"Partilhando o pensamento do Barão de Montesquieu, segundo o qual “A injustiça que se faz a um é uma ameaça que se faz a todos”, ou o de Leon Tolstói de que “O errado não deixa de ser errado só porque a maioria concorda e participa”, pois deve-se admitir que nenhum cidadão digno desse nome poderá dormir tranquilo quando se encarcera uma pessoa a 7 anos de prisão, não por ter cometido crime de homicídio, de terrorismo, trafico de drogas, de assalto a mão armada, de pedofilia, mas apenas porque auxiliou à evasão de um cidadão que se encontrava aparentemente sob o regime de permanência na habitação. Tratou-se, como se depreende do próprio processo, de um crime comum que embora praticado por um titular de cargo político não pode ser transformado, porque sim, em crime de responsabilidade."

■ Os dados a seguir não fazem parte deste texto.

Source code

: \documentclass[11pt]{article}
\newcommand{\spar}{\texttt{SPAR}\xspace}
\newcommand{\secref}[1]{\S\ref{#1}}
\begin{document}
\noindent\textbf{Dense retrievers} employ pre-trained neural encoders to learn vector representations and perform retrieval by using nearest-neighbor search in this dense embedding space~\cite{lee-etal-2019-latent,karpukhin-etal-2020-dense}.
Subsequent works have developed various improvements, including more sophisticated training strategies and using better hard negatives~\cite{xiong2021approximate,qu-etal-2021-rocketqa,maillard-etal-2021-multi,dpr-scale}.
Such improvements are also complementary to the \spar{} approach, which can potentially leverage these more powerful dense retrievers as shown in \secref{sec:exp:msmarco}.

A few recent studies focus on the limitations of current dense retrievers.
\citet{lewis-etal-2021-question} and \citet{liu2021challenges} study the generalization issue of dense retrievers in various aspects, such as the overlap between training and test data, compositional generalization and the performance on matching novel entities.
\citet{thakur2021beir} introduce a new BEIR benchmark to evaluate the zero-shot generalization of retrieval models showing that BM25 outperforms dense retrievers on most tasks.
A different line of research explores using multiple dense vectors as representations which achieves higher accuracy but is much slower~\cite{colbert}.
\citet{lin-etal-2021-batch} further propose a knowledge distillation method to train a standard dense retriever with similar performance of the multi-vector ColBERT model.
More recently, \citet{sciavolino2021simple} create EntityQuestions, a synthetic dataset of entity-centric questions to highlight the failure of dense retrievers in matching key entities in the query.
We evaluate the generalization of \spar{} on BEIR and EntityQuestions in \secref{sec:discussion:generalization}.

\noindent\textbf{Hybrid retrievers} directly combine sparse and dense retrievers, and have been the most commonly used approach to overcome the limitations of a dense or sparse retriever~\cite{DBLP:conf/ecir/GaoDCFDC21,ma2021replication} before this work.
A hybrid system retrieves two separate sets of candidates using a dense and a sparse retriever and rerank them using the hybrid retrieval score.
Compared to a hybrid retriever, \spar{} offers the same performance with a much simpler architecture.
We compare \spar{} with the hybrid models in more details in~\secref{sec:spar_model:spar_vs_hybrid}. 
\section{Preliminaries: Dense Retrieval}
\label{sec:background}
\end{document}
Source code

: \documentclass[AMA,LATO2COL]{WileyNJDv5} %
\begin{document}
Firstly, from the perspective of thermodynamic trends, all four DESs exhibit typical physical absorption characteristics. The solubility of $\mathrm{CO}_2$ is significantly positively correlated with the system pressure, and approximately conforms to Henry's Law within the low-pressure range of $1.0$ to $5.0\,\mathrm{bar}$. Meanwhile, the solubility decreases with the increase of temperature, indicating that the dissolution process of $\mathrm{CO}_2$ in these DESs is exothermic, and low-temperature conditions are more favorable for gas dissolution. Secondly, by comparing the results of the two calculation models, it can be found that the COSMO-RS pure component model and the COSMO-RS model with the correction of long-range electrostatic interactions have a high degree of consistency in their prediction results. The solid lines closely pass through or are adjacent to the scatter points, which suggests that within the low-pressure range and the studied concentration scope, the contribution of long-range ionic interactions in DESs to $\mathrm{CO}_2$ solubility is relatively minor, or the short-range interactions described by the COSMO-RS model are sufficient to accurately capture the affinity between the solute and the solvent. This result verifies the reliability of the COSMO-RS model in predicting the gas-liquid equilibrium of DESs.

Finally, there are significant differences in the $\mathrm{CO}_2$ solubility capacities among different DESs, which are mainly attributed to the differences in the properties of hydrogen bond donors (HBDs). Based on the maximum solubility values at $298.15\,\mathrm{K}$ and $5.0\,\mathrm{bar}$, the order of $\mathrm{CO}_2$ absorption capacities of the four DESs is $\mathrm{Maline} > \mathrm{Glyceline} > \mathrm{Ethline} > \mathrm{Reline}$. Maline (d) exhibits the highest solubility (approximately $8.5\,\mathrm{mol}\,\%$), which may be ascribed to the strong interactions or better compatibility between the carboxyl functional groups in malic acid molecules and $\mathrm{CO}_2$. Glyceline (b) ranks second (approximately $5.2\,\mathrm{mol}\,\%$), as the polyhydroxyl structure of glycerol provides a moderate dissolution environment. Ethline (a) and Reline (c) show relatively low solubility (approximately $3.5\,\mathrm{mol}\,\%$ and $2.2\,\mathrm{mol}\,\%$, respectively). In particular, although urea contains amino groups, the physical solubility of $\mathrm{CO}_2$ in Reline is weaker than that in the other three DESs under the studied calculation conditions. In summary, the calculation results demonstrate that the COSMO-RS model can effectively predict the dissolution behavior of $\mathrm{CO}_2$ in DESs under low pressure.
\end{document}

“os tribunais não podem aplicar normas inconstitucionais […] e como o TC é um tribunal está constitucionalmente obrigado a ponderar todos os aspetos relevantes para as questões de constitucionalidade de normas que lhe tenham sido submetidas à apreciação”
Gomes Canotilho in Direito constitucional. 6. ed. Coimbra: Almedina, 1993
Neste dia 18 de julho de 2025, completam-se 4 anos sobre a data da detenção fora de flagrante delito, e posteriormente preso preventivamente e condenado, sem autorização “válida” da Assembleia Nacional, do deputado da Nação, Amadeu Oliveira.
Sem uma autorização “válida” na medida em que quando as autoridades judiciárias praticaram os citados atos processuais, a resolução que lhes daria cobertura legal não tinha sido publicada no Boletim Oficial.
Um processo que nasceu torto por força da emotividade, em prejuízo da razão, e que nunca se endireitou, talvez, um pouco por vaidade ou, quiçá, influenciado por ímpeto de contornos revanchistas.
Ora, determina a Constituição da República, alínea d) do nº 1 do artigo 269º que “São obrigatoriamente publicados no jornal oficial da República de Cabo Verde, sob pena de ineficácia jurídica”, entre outros atos do Estado, as Resoluções da Assembleia Nacional.
Além disso, se se conjugar essa determinação constitucional com o disposto no nº 3 do artigo 3º da mesma Constituição, segundo o qual “As leis e os demais atos do Estado, do poder local e dos entes públicos em geral só serão válidos se forem conformes com a Constituição”, dir-se-á que aqueles atos processuais praticados pelas autoridades judiciárias, com base numa resolução que carecia de eficácia jurídica, não eram válidos, exatamente por força do disposto no nº 3 do artigo 3º da mesma Constituição.
Tais vícios iniciais não foram corrigidos até a conclusão do processo que determinou a condenação do deputado a sete anos de prisão, e com uma pena acessória de perda do mandato e de inelegibilidade por 4 anos que começará a contar a partir do final do cumprimento da pena.
Apesar de todas as garantias legais e constitucionais que constam do ordenamento jurídico cabo-verdiano, foi possível, neste caso, conduzir e concluir um processo judicial com graves e inusitados atropelos ao direito e à legalidade, sem que disso resultasse qualquer intervenção dos órgãos que dispõem de poderes e especiais deveres em garantir o Estado de Direito.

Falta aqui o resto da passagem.